* **Exercise prompt**
In the records below, some lines hold the word "doFilter". Copy each of those lines.

Collected data
__________

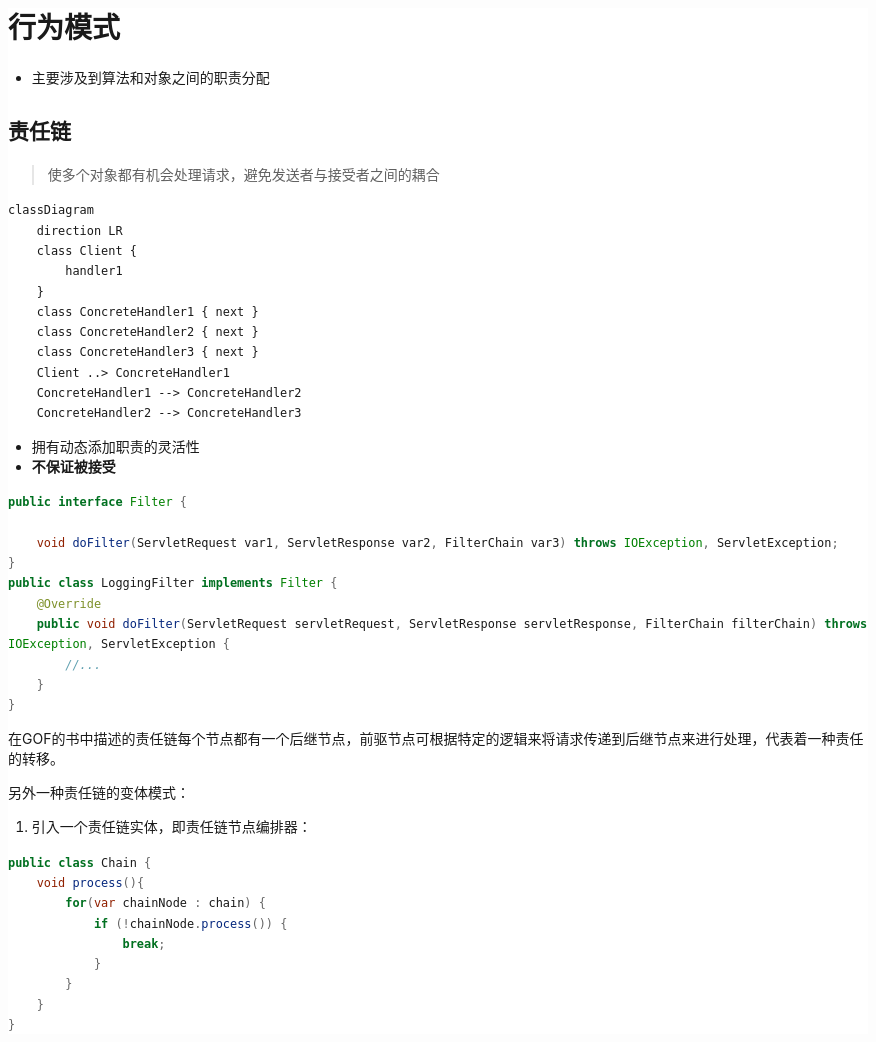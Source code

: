 # 行为模式

- 主要涉及到算法和对象之间的职责分配

## 责任链

> 使多个对象都有机会处理请求，避免发送者与接受者之间的耦合

```mermaid
classDiagram
    direction LR
    class Client {
        handler1
    }
    class ConcreteHandler1 { next }
    class ConcreteHandler2 { next }
    class ConcreteHandler3 { next }
    Client ..> ConcreteHandler1
    ConcreteHandler1 --> ConcreteHandler2
    ConcreteHandler2 --> ConcreteHandler3
```

- 拥有动态添加职责的灵活性
- **不保证被接受**

```java
public interface Filter {

    void doFilter(ServletRequest var1, ServletResponse var2, FilterChain var3) throws IOException, ServletException;
}
public class LoggingFilter implements Filter {
    @Override
    public void doFilter(ServletRequest servletRequest, ServletResponse servletResponse, FilterChain filterChain) throws IOException, ServletException {
        //...
    }
}
```

在GOF的书中描述的责任链每个节点都有一个后继节点，前驱节点可根据特定的逻辑来将请求传递到后继节点来进行处理，代表着一种责任的转移。

另外一种责任链的变体模式：

1. 引入一个责任链实体，即责任链节点编排器：

```java
public class Chain {
    void process(){
        for(var chainNode : chain) {
            if (!chainNode.process()) {
                break;
            }
        }
    }
}
```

__________

* **Exercise result**
    void doFilter(ServletRequest var1, ServletResponse var2, FilterChain var3) throws IOException, ServletException;
    public void doFilter(ServletRequest servletRequest, ServletResponse servletResponse, FilterChain filterChain) throws IOException, ServletException {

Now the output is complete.